Exercise directions: For the word "wallet", count the lines of the data that include it and give only the total.

The data below:

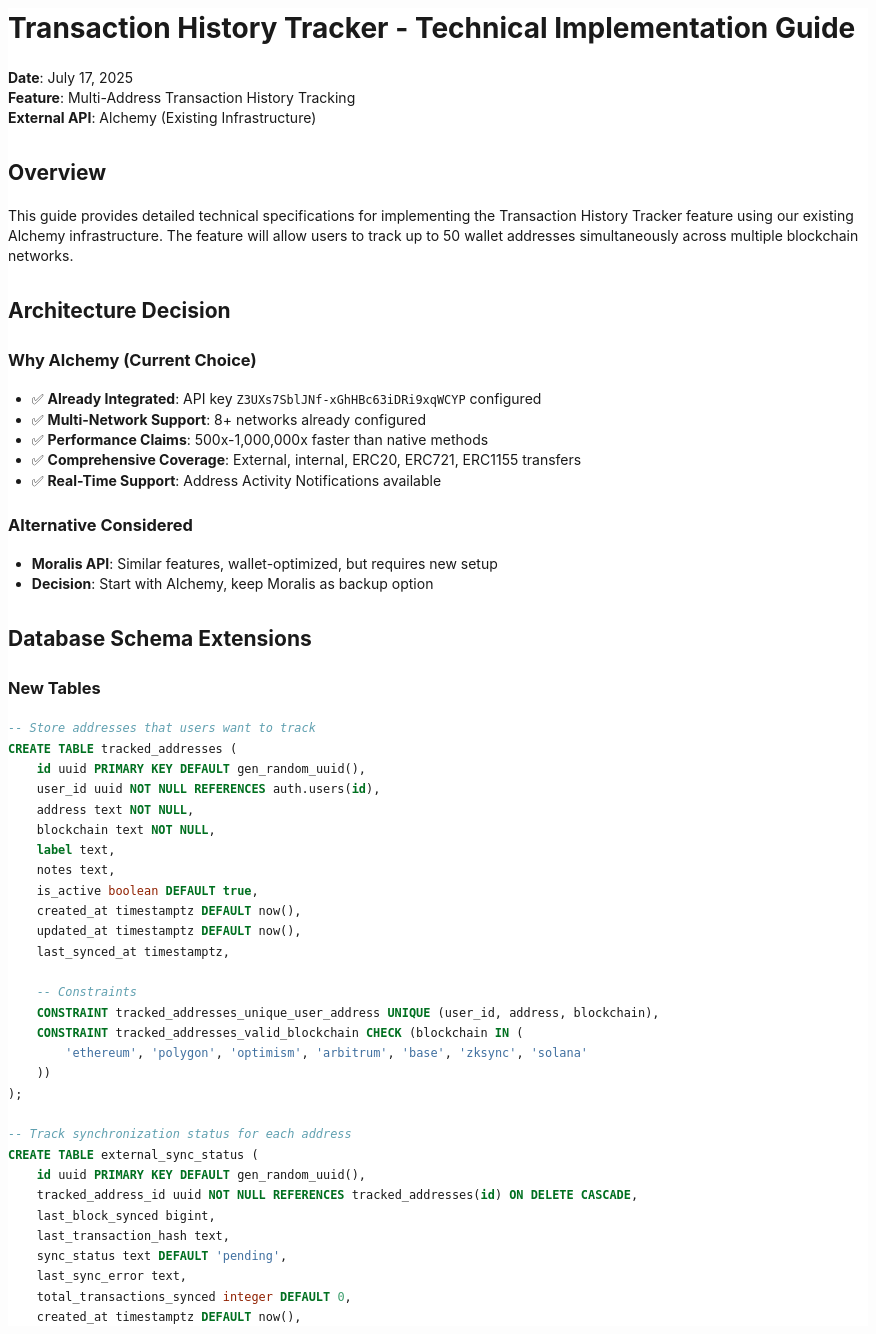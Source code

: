 # Transaction History Tracker - Technical Implementation Guide

**Date**: July 17, 2025  
**Feature**: Multi-Address Transaction History Tracking  
**External API**: Alchemy (Existing Infrastructure)  

## **Overview**

This guide provides detailed technical specifications for implementing the Transaction History Tracker feature using our existing Alchemy infrastructure. The feature will allow users to track up to 50 wallet addresses simultaneously across multiple blockchain networks.

## **Architecture Decision**

### **Why Alchemy (Current Choice)**
- ✅ **Already Integrated**: API key `Z3UXs7SblJNf-xGhHBc63iDRi9xqWCYP` configured
- ✅ **Multi-Network Support**: 8+ networks already configured
- ✅ **Performance Claims**: 500x-1,000,000x faster than native methods
- ✅ **Comprehensive Coverage**: External, internal, ERC20, ERC721, ERC1155 transfers
- ✅ **Real-Time Support**: Address Activity Notifications available

### **Alternative Considered**
- **Moralis API**: Similar features, wallet-optimized, but requires new setup
- **Decision**: Start with Alchemy, keep Moralis as backup option

## **Database Schema Extensions**

### **New Tables**

```sql
-- Store addresses that users want to track
CREATE TABLE tracked_addresses (
    id uuid PRIMARY KEY DEFAULT gen_random_uuid(),
    user_id uuid NOT NULL REFERENCES auth.users(id),
    address text NOT NULL,
    blockchain text NOT NULL,
    label text,
    notes text,
    is_active boolean DEFAULT true,
    created_at timestamptz DEFAULT now(),
    updated_at timestamptz DEFAULT now(),
    last_synced_at timestamptz,
    
    -- Constraints
    CONSTRAINT tracked_addresses_unique_user_address UNIQUE (user_id, address, blockchain),
    CONSTRAINT tracked_addresses_valid_blockchain CHECK (blockchain IN (
        'ethereum', 'polygon', 'optimism', 'arbitrum', 'base', 'zksync', 'solana'
    ))
);

-- Track synchronization status for each address
CREATE TABLE external_sync_status (
    id uuid PRIMARY KEY DEFAULT gen_random_uuid(),
    tracked_address_id uuid NOT NULL REFERENCES tracked_addresses(id) ON DELETE CASCADE,
    last_block_synced bigint,
    last_transaction_hash text,
    sync_status text DEFAULT 'pending',
    last_sync_error text,
    total_transactions_synced integer DEFAULT 0,
    created_at timestamptz DEFAULT now(),
```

End of The data.

Written solution: 2